Bak saudara kembar, maraknya prostitusi selalu dibarengi dengan penjualan miras yang tinggi. Minuman haram ini menjadi pelengkap kemaksiatan yang sering kali berujung pada kriminalitas. Mangkannya minuman ini dilarang agama lantaran berpotensi merusak akal manusia.
Jajaran Polres Purwakarta, mengintensifkan razia minuman keras (miras) karena banyak pedagang jamu yang menjual secara ilegal. Dari 17 kecamatan, lima di antaranya jadi sentra perdagangan miras. Di lima kecamatan itu, tak sedikit pedagang miras menjalankan aksinya dengan modus berjualan jamu. (jabarnewscom 6/12).
Jika Miras adalah saudara kembar prostitusi, maka HIV/Aids adalah anak yang dilahirkannya. Seperti yang sudah banyak diketahui, bahwa penularan HIV/Aids terbanyak dan termudah adalah melalui aktivitas seksual. Maka wajar, Orang Hidup dengan HIV/Aids (OHIDA) di kota Purwakarta pun meningkat, simultan dengan meningkatnya angka prostitusi dan larisnya penjualan miras.

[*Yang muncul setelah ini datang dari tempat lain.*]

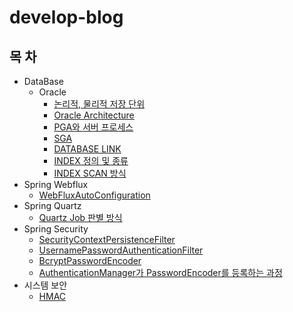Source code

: # develop-blog


목  차
------------------
- DataBase
  - Oracle
    - [논리적, 물리적 저장 단위](https://github.com/kyo705/develop-blog/blob/main/database/oracle/%EB%85%BC%EB%A6%AC%EC%A0%81%2C%20%EB%AC%BC%EB%A6%AC%EC%A0%81%20%EC%A0%80%EC%9E%A5%20%EB%8B%A8%EC%9C%84.md#%EB%85%BC%EB%A6%AC%EC%A0%81-%EC%A0%80%EC%9E%A5-%EB%8B%A8%EC%9C%84)
     - [Oracle Architecture](https://github.com/kyo705/develop-blog/blob/main/database/oracle/oracle%20architecture.md#oracle-architecture)
     - [PGA와 서버 프로세스](https://github.com/kyo705/develop-blog/blob/main/database/oracle/PGA%EC%99%80%20%EC%84%9C%EB%B2%84%20%ED%94%84%EB%A1%9C%EC%84%B8%EC%8A%A4.md#pga%EC%99%80-%EC%84%9C%EB%B2%84-%ED%94%84%EB%A1%9C%EC%84%B8%EC%8A%A4)
     - [SGA](https://github.com/kyo705/develop-blog/blob/main/database/oracle/SGA.md#sgasystem-global-area)
     - [DATABASE LINK](https://github.com/kyo705/develop-blog/blob/main/database/oracle/Database%20Link.md#database-link)
     - [INDEX 정의 및 종류](https://github.com/kyo705/develop-blog/blob/main/database/oracle/INDEX.md#index)
     - [INDEX SCAN 방식](https://github.com/kyo705/develop-blog/blob/main/database/oracle/INDEX%20%EC%8A%A4%EC%BA%94%20%EC%A2%85%EB%A5%98.md#index-%EC%8A%A4%EC%BA%94-%EC%A2%85%EB%A5%98)
- Spring Webflux
  - [WebFluxAutoConfiguration](https://github.com/kyo705/develop-blog/blob/main/spring-webflux/WebFluxAutoConfiguration.md#webfluxautoconfiguration)
- Spring Quartz
  - [Quartz Job 판별 방식](https://github.com/kyo705/develop-blog/blob/main/spring-quartz/job%20%EA%B5%AC%EB%B6%84%20%EB%B0%A9%EC%8B%9D.md#spring-quartz%EC%9D%98-job-%EA%B5%AC%EB%B6%84-%EB%B0%A9%EC%8B%9D)
- Spring Security
  - [SecurityContextPersistenceFilter](https://github.com/kyo705/develop-blog/blob/main/spring-security/SecurityContextPersistenceFilter.md#securitycontextpersistencefilter)
  - [UsernamePasswordAuthenticationFilter](https://github.com/kyo705/develop-blog/blob/main/spring-security/UsernamePasswordAuthenticationFilter.md#usernamepasswordauthenticationfilter)
  - [BcryptPasswordEncoder](https://github.com/kyo705/develop-blog/blob/main/spring-security/BcryptPasswordEncoder.md#bcryptpasswordencoder)
  - [AuthenticationManager가 PasswordEncoder를 등록하는 과정](https://github.com/kyo705/develop-blog/blob/main/spring-security/AuthenticationManager%EA%B0%80%20PasswordEncoder%EB%A5%BC%20%EB%93%B1%EB%A1%9D%ED%95%98%EB%8A%94%20%EA%B3%BC%EC%A0%95.md#authenticationmanager%EA%B0%80-passwordencoder%EB%A5%BC-%EB%93%B1%EB%A1%9D%ED%95%98%EB%8A%94-%EA%B3%BC%EC%A0%95)
- 시스템 보안
  - [HMAC](https://github.com/kyo705/develop-blog/blob/main/%EC%8B%9C%EC%8A%A4%ED%85%9C%20%EB%B3%B4%EC%95%88/HMAC.md#hmackeyed-hash-message-authentication-code)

Baca Juga:TP4D Bubar, Kejari tetap Pantau DesaDidominasi Kejahatan Anak, 399 Perkara Pidana Umum Masuk ke Kejari Subang
Kepala Seksi Pencegahan dan Pengendalian Penyakit Menular Dinkes Kabupaten Purwakarta Meisera mengakui jumlah penderita HIV terus meningkat tiap tahunnya. Pada 2013 pihaknya mendata ada sekitar 79 kasus penderita HIV di Purwakarta. “Tahun 2018 kemarin itu bertambah jadi 518 kasus. Sekarang bertambah terus sudah sekitar 600an di 2019 ini,” kata Meisera pada Republika. (ayopurwakartacom 20/11)
Belum lagi kriminalitas dan penyakit sosial seperti LGBT, turut andil dalam terciptanya problematika kehidupan. Para ibu akan selalu was-was akan nasib anaknya kelak yang hidup berdampingan dengan manusia-manusia rusak. Sudah bisa dipastikan, kehidupan bermasyarakat yang absen dari nilai agama akan merusak fitrah manusia.
Oleh karena itu, sangatlah penting untuk kita tanamkan pendidikan agama ditengah-tengah masyarakat. Agar mereka mengetahui tujuan Allah SWt menciptakan manusia, yaitu semata untuk beribadah kepadaNya. Bertakwa dengan menjalankan perintahNya dan menjauhi laranganNya. Sehingga pada prakteknya, seorang yang paham agama akan meninggalkan bisnis haram ini, walaupun menggiurkan dari sisi materi.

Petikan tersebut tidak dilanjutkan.